The Albion Basin wildflowers are something that everyone should have the opportunity to visit because of the uniqueness of those flowers. When you head up Little Cottonwood Canyon, you’ll begin to see the sea of flowers that flows around every canyon. Pay close attention to all of this, as the colors will change the higher up the canyon you get, as flowers of different elevations bloom at different times.

Wide shot of wildflowers in Albion Basin. Photo by Kiffer Creveling.

When you reach the top, where the Alta parking lot is, you can take the free shuttle that will drop you off on the Cecret Lake trailhead. It takes approximately 15-20 minutes between shuttles. The other option you have is to walk up to the trailhead through the Albion Basin meadow. If you are an ambitious hiker, then this is the option for you.

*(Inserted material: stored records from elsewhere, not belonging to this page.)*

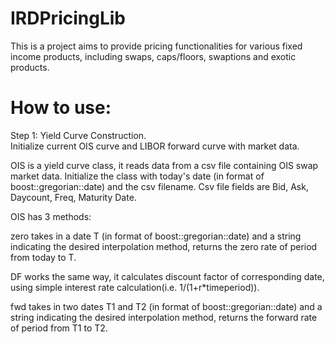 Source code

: # IRDPricingLib
This is a project aims to provide pricing functionalities for various fixed income products, including swaps, caps/floors, swaptions and exotic products.

# How to use:
Step 1: Yield Curve Construction. <br>
Initialize current OIS curve and LIBOR forward curve with market data.

OIS is a yield curve class, it reads data from a csv file containing OIS swap market data. Initialize the class with today's date (in format of boost::gregorian::date) and the csv filename. Csv file fields are Bid, Ask, Daycount, Freq, Maturity Date.

OIS has 3 methods:

zero takes in a date T (in format of boost::gregorian::date) and a string indicating the desired interpolation method, returns the zero rate of period from today to T.

DF works the same way, it calculates discount factor of corresponding date, using simple interest rate calculation(i.e. 1/(1+r*timeperiod)).

fwd takes in two dates T1 and T2 (in format of boost::gregorian::date) and a string indicating the desired interpolation method, returns the forward rate of period from T1 to T2.
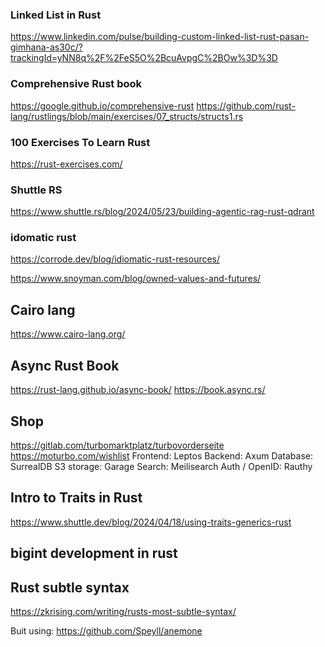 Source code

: ### Linked List in Rust

https://www.linkedin.com/pulse/building-custom-linked-list-rust-pasan-gimhana-as30c/?trackingId=yNN8q%2F%2FeS5O%2BcuAvpgC%2BOw%3D%3D

### Comprehensive Rust book
https://google.github.io/comprehensive-rust
https://github.com/rust-lang/rustlings/blob/main/exercises/07_structs/structs1.rs

### 100 Exercises To Learn Rust
https://rust-exercises.com/

### Shuttle RS
https://www.shuttle.rs/blog/2024/05/23/building-agentic-rag-rust-qdrant

### idomatic rust
https://corrode.dev/blog/idiomatic-rust-resources/

https://www.snoyman.com/blog/owned-values-and-futures/

## Cairo lang
https://www.cairo-lang.org/ 

## Async Rust Book 
https://rust-lang.github.io/async-book/ 
https://book.async.rs/

## Shop 
https://gitlab.com/turbomarktplatz/turbovorderseite
https://moturbo.com/wishlist
Frontend: Leptos
Backend: Axum
Database: SurrealDB
S3 storage: Garage
Search: Meilisearch
Auth / OpenID: Rauthy


## Intro to Traits in Rust
https://www.shuttle.dev/blog/2024/04/18/using-traits-generics-rust

## bigint development in rust

## Rust subtle syntax
https://zkrising.com/writing/rusts-most-subtle-syntax/

Buit using: 
https://github.com/Speyll/anemone

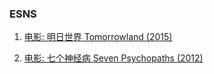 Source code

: ### ESNS

1. <a href="/category/movie/tomorrowland_2015">电影: 明日世界 Tomorrowland (2015)</a>

1. <a href="/category/movie/seven_psychopath_2012">电影: 七个神经病 Seven Psychopaths (2012)</a>
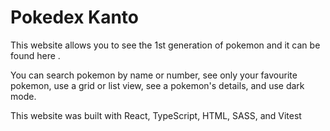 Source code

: # Pokedex Kanto
This website allows you to see the 1st generation of pokemon and it can be found here <pending to set url>.

You can search pokemon by name or number, see only your favourite pokemon, use a grid or list view, see a pokemon's details, and use dark mode.

This website was built with React, TypeScript, HTML, SASS, and Vitest
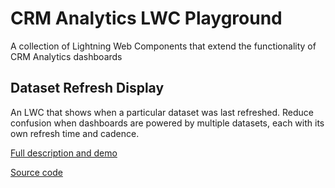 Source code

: # CRM Analytics LWC Playground

A collection of Lightning Web Components that extend the functionality of CRM Analytics dashboards

## Dataset Refresh Display

An LWC that shows when a particular dataset was last refreshed.  Reduce confusion when dashboards are powered by multiple datasets, each with its own refresh time and cadence.

[Full description and demo](https://andrewmiller.online/posts/better-dataset-refresh-times/)

[Source code](https://github.com/AndrewMillerOnline/crm-analytics-lwc-playground/tree/main/force-app/main/default/lwc/datasetRefreshDisplay) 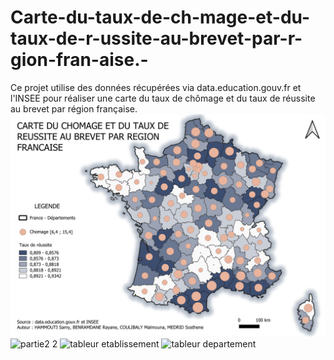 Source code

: # Carte-du-taux-de-ch-mage-et-du-taux-de-r-ussite-au-brevet-par-r-gion-fran-aise.-
Ce projet utilise des données récupérées via data.education.gouv.fr et l'INSEE pour réaliser une carte du taux de chômage et du taux de réussite au brevet par région française.
![carte chomage reussite](https://github.com/Sham-my/Carte-du-taux-de-ch-mage-et-du-taux-de-r-ussite-au-brevet-par-r-gion-fran-aise.-/blob/main/chomage_et_reussite.png)
![partie2 2](https://github.com/user-attachments/assets/21411556-145f-49ce-9448-3374878f2de4)
![tableur etablissement](https://github.com/user-attachments/assets/fb4e42fe-775d-4d9c-a673-450d1d6192c7)
![tableur departement](https://github.com/user-attachments/assets/d94222d4-ba97-427a-b416-6a6f4d97153b)

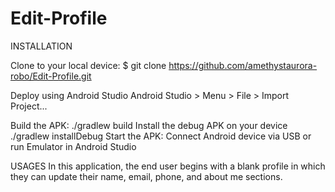 # Edit-Profile

INSTALLATION

Clone to your local device:
$ git clone https://github.com/amethystaurora-robo/Edit-Profile.git

Deploy using Android Studio
Android Studio > Menu > File > Import Project...

Build the APK: ./gradlew build
Install the debug APK on your device ./gradlew installDebug
Start the APK: 
Connect Android device via USB or run Emulator in Android Studio

USAGES
In this application, the end user begins with a blank profile in which they can update their name, email, phone, and about me sections.
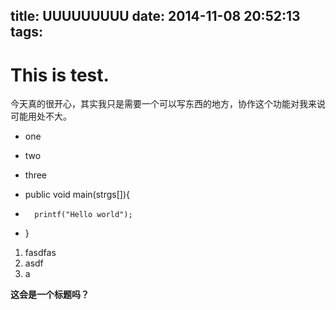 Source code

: title: UUUUUUUUU
date: 2014-11-08 20:52:13
tags:
---


# This is test.

今天真的很开心，其实我只是需要一个可以写东西的地方，协作这个功能对我来说可能用处不大。

*   one
*   two
*   three

*   public void main(strgs[]){
*       printf("Hello world");
*   }

1.  fasdfas
2.  asdf
3.  a

**这会是一个标题吗？**
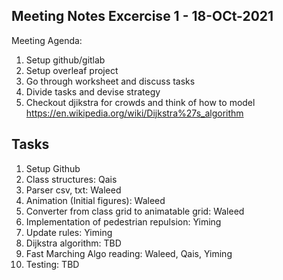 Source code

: ## Meeting Notes Excercise 1 - 18-OCt-2021

Meeting Agenda:
1. Setup github/gitlab
2. Setup overleaf project
3. Go through worksheet and discuss tasks
4. Divide tasks and devise strategy
5. Checkout djikstra for crowds and think of how to model https://en.wikipedia.org/wiki/Dijkstra%27s_algorithm


## Tasks
1. Setup Github
2. Class structures: Qais
3. Parser csv, txt: Waleed
4. Animation (Initial figures): Waleed
5. Converter from class grid to animatable grid: Waleed
6. Implementation of pedestrian repulsion: Yiming
7. Update rules: Yiming
8. Dijkstra algorithm: TBD
9. Fast Marching Algo reading: Waleed, Qais, Yiming
10. Testing: TBD
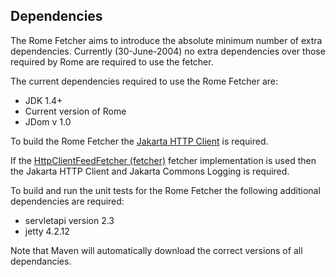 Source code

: ## Dependencies

The Rome Fetcher aims to introduce the absolute minimum number of extra
dependencies. Currently (30-June-2004) no extra dependencies over those
required by Rome are required to use the fetcher.

The current dependencies required to use the Rome Fetcher are:

-   JDK 1.4+
-   Current version of Rome
-   JDom v 1.0

To build the Rome Fetcher the [Jakarta HTTP
Client](http://jakarta.apache.org/commons/httpclient/) is
required.

If the [HttpClientFeedFetcher (fetcher)](./HttpClientFeedFetcher.html)
fetcher implementation is used then the Jakarta HTTP Client and Jakarta
Commons Logging is required.

To build and run the unit tests for the Rome Fetcher the following
additional dependencies are required:

-   servletapi version 2.3
-   jetty 4.2.12

Note that Maven will automatically download the correct versions of all
dependancies.
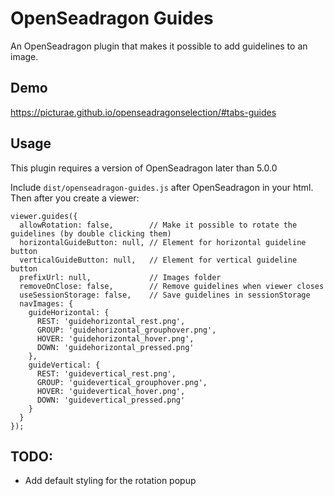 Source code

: # OpenSeadragon Guides

An OpenSeadragon plugin that makes it possible to add guidelines to an image.

## Demo

https://picturae.github.io/openseadragonselection/#tabs-guides

## Usage

This plugin requires a version of OpenSeadragon later than 5.0.0

Include `dist/openseadragon-guides.js` after OpenSeadragon in your html. Then after you create a viewer:

    viewer.guides({
      allowRotation: false,        // Make it possible to rotate the guidelines (by double clicking them)
      horizontalGuideButton: null, // Element for horizontal guideline button
      verticalGuideButton: null,   // Element for vertical guideline button
      prefixUrl: null,             // Images folder
      removeOnClose: false,        // Remove guidelines when viewer closes
      useSessionStorage: false,    // Save guidelines in sessionStorage
      navImages: {
        guideHorizontal: {
          REST: 'guidehorizontal_rest.png',
          GROUP: 'guidehorizontal_grouphover.png',
          HOVER: 'guidehorizontal_hover.png',
          DOWN: 'guidehorizontal_pressed.png'
        },
        guideVertical: {
          REST: 'guidevertical_rest.png',
          GROUP: 'guidevertical_grouphover.png',
          HOVER: 'guidevertical_hover.png',
          DOWN: 'guidevertical_pressed.png'
        }
      }
    });

## TODO:
* Add default styling for the rotation popup
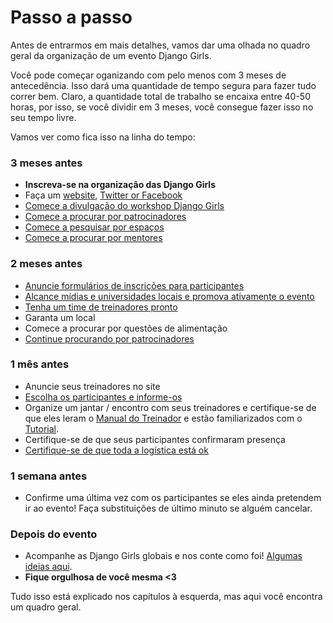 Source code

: # Passo a passo

Antes de entrarmos em mais detalhes, vamos dar uma olhada no quadro geral da organização de um evento Django Girls.

Você pode começar oganizando com pelo menos com 3 meses de antecedência. Isso dará uma quantidade de tempo segura para fazer tudo correr bem. Claro, a quantidade total de trabalho se encaixa entre 40-50 horas, por isso, se você dividir em 3 meses, você consegue fazer isso no seu tempo livre.

Vamos ver como fica isso na linha do tempo:

### 3 meses antes

- __Inscreva-se na organização das Django Girls__
- Faça um [website](website/README.html), [Twitter or Facebook](promotion/README.html)
- [Comece a divulgação do workshop Django Girls](promotion/README.html)
- [Comece a procurar por patrocinadores](sponsors/README.html)
- [Comece a pesquisar por espaços](logistics/README.html)
- [Comece a procurar por mentores](coaches/README.html)

### 2 meses antes

- [Anuncie formulários de inscrições para participantes](attendees/README.html)
- [Alcance mídias e universidades locais e promova ativamente o evento](promotion/README.html)
- [Tenha um time de treinadores pronto](coaches/README.html)
- Garanta um local
- Comece a procurar por questões de alimentação
- [Continue procurando por patrocinadores](sponsors/README.html)

### 1 mês antes

- Anuncie seus treinadores no site
- [Escolha os participantes e informe-os](http://organize.djangogirls.org/attendees/README.html#how-to-choose-attendees)
- Organize um jantar / encontro com seus treinadores e certifique-se de que eles leram o [Manual do Treinador](http://coach.djangogirls.org/) e estão familiarizados com o [Tutorial](tutorial/README.html).
- Certifique-se de que seus participantes confirmaram presença
- [Certifique-se de que toda a logística está ok](logistics/README.html)

### 1 semana antes

- Confirme uma última vez com os participantes se eles ainda pretendem ir ao evento! Faça substituições de último minuto se alguém cancelar.

### Depois do evento

-  Acompanhe as Django Girls globais e nos conte como foi! [Algumas ideias aqui](/after_the_event/README.html).
- __Fique orgulhosa de você mesma <3__

Tudo isso está explicado nos capítulos à esquerda, mas aqui você encontra um quadro geral. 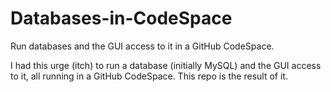 # Databases-in-CodeSpace
Run databases and the GUI access to it in a GitHub CodeSpace.

I had this urge (itch) to run a database (initially MySQL) and the GUI access to it, all running in a GitHub CodeSpace.
This repo is the result of it.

You can walk next to the stream to see the flowers that need more water, which look completely different than the flowers in the meadows. Look carefully for the ground squirrels that have made their residence in the hills. Sometimes they’ll even peek out of their holes to ensure dominance over any approaching competition. Their presence makes the flowers even more fun to see.

Bluebell wildflowers in Albion Basin. Photo by Kiffer Creveling.

The bluebells and Indian paintbrush make up most of the blue and red flowers that you’ll see in the basin. The yellow flowers across the basin on the west side of the canyon make up the second largest meadow basin at Alta. The hike up to this meadow takes quite some time, but allows you to gain a new perspective of the Albion Basin flowers.

Two of my favorite flowers to look out for are fireweed and elephant’s head. Fireweed is the faint purple flower that grows on tall green stocks that taper to the leaves. At the beginning of the summer at these high elevations, the flowers are near the bottom of the plant; as summer progresses, the flower blossoms move towards the top. Once the blossoms have reached the top, you know that summer has finished and that fall is near. Elephant’s head, on the other hand, looks just like what you’d think: a small pink flower that resembles the head of an elephant. It grows on a shorter plant that is typically located near water or a marsh.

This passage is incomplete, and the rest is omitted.